June 14, 2007 -- Richard Rorty, a former U.Va. philosophy professor who was widely hailed as one of the leading thinkers of his era, died June 8 at home in Palo Alto, Calif. He had pancreatic cancer.
An unconventional thinker who championed the use of philosophy beyond the bounds of academe, Rorty left Princeton University in 1982 to join the U.Va. faculty. He served as Kenan Professor of Humanities until 1998 when he left for a position at Stanford to be closer to his family.
A longtime advocate of pragmatism, a branch of philosophy first developed by American philosopher John Dewey, Rorty displayed an intellectual restlessness and astonishing range of interests throughout his long teaching and publishing career. He showed little patience for wrestling with such traditional philosophical themes as the meaning of life and the nature of reality.
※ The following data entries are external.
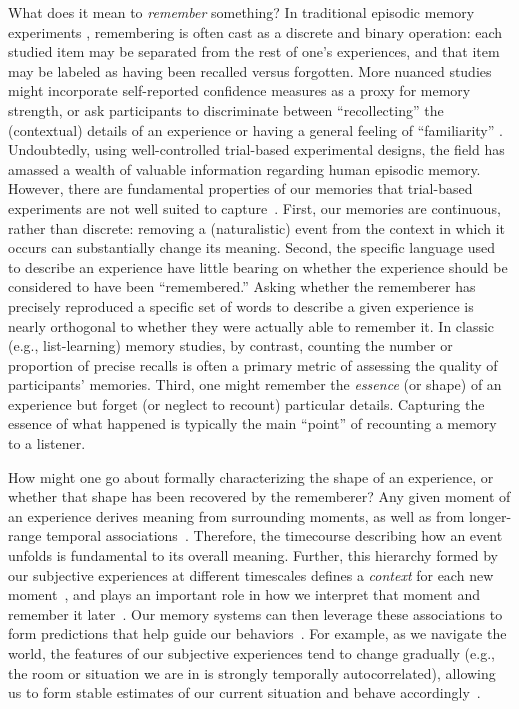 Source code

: \documentclass{article}
\begin{document}
What does it mean to \textit{remember} something? In traditional episodic memory experiments \citep[e.g., list-learning or trial-based experiments;][]{Murd62a, Kaha96}, remembering is often cast as a discrete and binary operation: each studied item may be separated from the rest of one's experiences, and that item may be labeled as having been recalled versus forgotten. More nuanced studies might incorporate self-reported confidence measures as a proxy for memory strength, or ask participants to discriminate between ``recollecting'' the (contextual) details of an experience or having a general feeling of ``familiarity'' \citep{Yone02}. Undoubtedly, using well-controlled trial-based experimental designs, the field has amassed a wealth of valuable information regarding human episodic memory.  However, there are fundamental properties of our memories that trial-based experiments are not well suited to capture~\citep[for review also see][]{KoriGold94, HukEtal18}.  First, our memories are continuous, rather than discrete: removing a (naturalistic) event from the context in which it occurs can substantially change its meaning.  Second, the specific language used to describe an experience have little bearing on whether the experience should be considered to have been ``remembered.''  Asking whether the rememberer has precisely reproduced a specific set of words to describe a given experience is nearly orthogonal to whether they were actually able to remember it.  In classic (e.g., list-learning) memory studies, by contrast, counting the number or proportion of precise recalls is often a primary metric of assessing the quality of participants' memories.  Third, one might remember the \textit{essence} (or shape) of an experience but forget (or neglect to recount) particular details.  Capturing the essence of what happened is typically the main ``point'' of recounting a memory to a listener.

How might one go about formally characterizing the shape of an experience, or whether that shape has been recovered by the rememberer?  Any given moment of an experience derives meaning from surrounding moments, as well as from longer-range temporal associations~\citep[e.g., ][]{LernEtal11}.  Therefore, the timecourse describing how an event unfolds is fundamental to its overall meaning.  Further, this hierarchy formed by our subjective experiences at different timescales defines a \textit{context} for each new moment~\citep[e.g., ][]{HowaKaha02a, HowaEtal14}, and plays an important role in how we interpret that moment and remember it later~\citep[for review see][]{MannEtal15}.  Our memory systems can then leverage these associations to form predictions that help guide our behaviors~\citep{RangRitc12}.  For example, as we navigate the world, the features of our subjective experiences tend to change gradually (e.g., the room or situation we are in is strongly temporally autocorrelated), allowing us to form stable estimates of our current situation and behave accordingly~\citep{ZackEtal07, ZwaaRadv98}.  
\end{document}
Instead, Rorty felt strongly that philosophy was more fruitful if applied to the everyday concerns of living, to helping humans learn how to cope with life. His writings appeared in a diverse range of publications — including academic journals, magazines and newspaper articles — and provoked impassioned praise, blistering criticism and confusion. Whether his focus was philosophy, literary theory or politics, Rorty argued that “no area of culture, and no period of history gets reality more right than any other.” Yet, he said, a liberal democratic society was by far the best in that it permits competing beliefs to exist while also creating a public community.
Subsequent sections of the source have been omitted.